Paddington się krząta. Michael Bond
TYTUŁ: Paddington się krząta
Zdjęcie autorskie Anna Sukiennik |
Mówisz "Paddington" myślisz 'marmolada" :)
Niebieski płaszcz, czerwony kapelusz i walizka. Rodowity Peruwiańczyk, który na stałe zamieszkał w londyńskim domu z rodziną państwa Brown znów rozrabia. Ale tak uroczo rozrabia, z typową dla siebie dobrodusznością i misiowatą gapciowatością. Pomoże sąsiadowi odmrozić kolanka, wyczyści beczki z marmoladą, odwiedzi muzeum figur woskowych... I to tylko cześć zabawnych przygód jakie czeka nas w tej części przygód misia Paddingtona.

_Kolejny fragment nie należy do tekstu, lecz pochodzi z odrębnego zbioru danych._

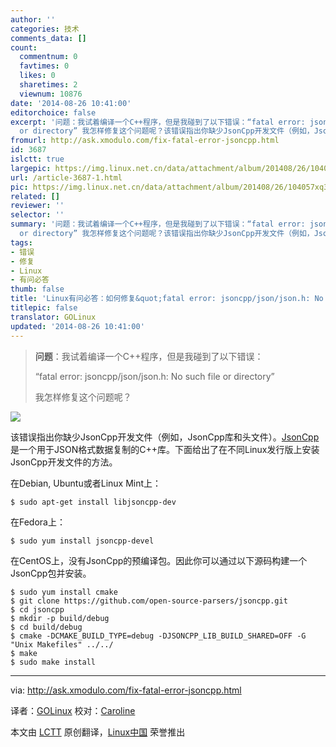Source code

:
 ```yaml
---
author: ''
categories: 技术
comments_data: []
count:
  commentnum: 0
  favtimes: 0
  likes: 0
  sharetimes: 2
  viewnum: 10876
date: '2014-08-26 10:41:00'
editorchoice: false
excerpt: '问题：我试着编译一个C++程序，但是我碰到了以下错误：“fatal error: jsoncpp/json/json.h: No such file
  or directory” 我怎样修复这个问题呢？该错误指出你缺少JsonCpp开发文件（例如，JsonCpp库和头文件）。JsonCpp是一个用于JSON格式数据复制的C++库。下面给出了在不同Linux发行版上安装JsonCpp开发文件的方法。'
fromurl: http://ask.xmodulo.com/fix-fatal-error-jsoncpp.html
id: 3687
islctt: true
largepic: https://img.linux.net.cn/data/attachment/album/201408/26/104057xq3yfhfc0lwhfay8.jpg
url: /article-3687-1.html
pic: https://img.linux.net.cn/data/attachment/album/201408/26/104057xq3yfhfc0lwhfay8.jpg.thumb.jpg
related: []
reviewer: ''
selector: ''
summary: '问题：我试着编译一个C++程序，但是我碰到了以下错误：“fatal error: jsoncpp/json/json.h: No such file
  or directory” 我怎样修复这个问题呢？该错误指出你缺少JsonCpp开发文件（例如，JsonCpp库和头文件）。JsonCpp是一个用于JSON格式数据复制的C++库。下面给出了在不同Linux发行版上安装JsonCpp开发文件的方法。'
tags:
- 错误
- 修复
- Linux
- 有问必答
thumb: false
title: 'Linux有问必答：如何修复&quot;fatal error: jsoncpp/json/json.h: No such file...&quot;'
titlepic: false
translator: GOLinux
updated: '2014-08-26 10:41:00'
---
```



> 
> **问题**：我试着编译一个C++程序，但是我碰到了以下错误：
> 
> 
> “fatal error: jsoncpp/json/json.h: No such file or directory”
> 
> 
> 我怎样修复这个问题呢？
> 
> 
> 


![](/data/attachment/album/201408/26/104057xq3yfhfc0lwhfay8.jpg)


该错误指出你缺少JsonCpp开发文件（例如，JsonCpp库和头文件）。[JsonCpp](https://github.com/open-source-parsers/jsoncpp)是一个用于JSON格式数据复制的C++库。下面给出了在不同Linux发行版上安装JsonCpp开发文件的方法。


在Debian, Ubuntu或者Linux Mint上：



```
$ sudo apt-get install libjsoncpp-dev

```

在Fedora上：



```
$ sudo yum install jsoncpp-devel

```

在CentOS上，没有JsonCpp的预编译包。因此你可以通过以下源码构建一个JsonCpp包并安装。



```
$ sudo yum install cmake
$ git clone https://github.com/open-source-parsers/jsoncpp.git
$ cd jsoncpp
$ mkdir -p build/debug
$ cd build/debug
$ cmake -DCMAKE_BUILD_TYPE=debug -DJSONCPP_LIB_BUILD_SHARED=OFF -G "Unix Makefiles" ../../
$ make
$ sudo make install 

```



---


via: <http://ask.xmodulo.com/fix-fatal-error-jsoncpp.html>


译者：[GOLinux](https://github.com/GOLinux) 校对：[Caroline](https://github.com/carolinewuyan)


本文由 [LCTT](https://github.com/LCTT/TranslateProject) 原创翻译，[Linux中国](http://linux.cn/) 荣誉推出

"Paddington się krząta" w nowym przekładzie Michała Rusinka bawi, rozczula i uczy. Ta seria, mimo sześćdziesiątki na karku ;), wciąż pozostaje zaskakująco aktualna i bliska naszemu sercu. Opowiadania nie trącą myszką, ale w zadziwiający sposób wchłaniają i dorosłych, i dzieci, w świat bez komórek, laptopów i tabletów. Autor kładzie nacisk na uniwersalne wartości, jak chociażby więzi rodzinne, pokora, skromność i bezinteresowność.
I chociaż ja pozostaję w #teamUszatek ;) to z wielką przyjemnością przeczytałam z synem perypetie Paddingtona. Seria dedykowana jest dla dzieci powyżej czwartego roku życia, ale bawi i uczy także dorosłych ;).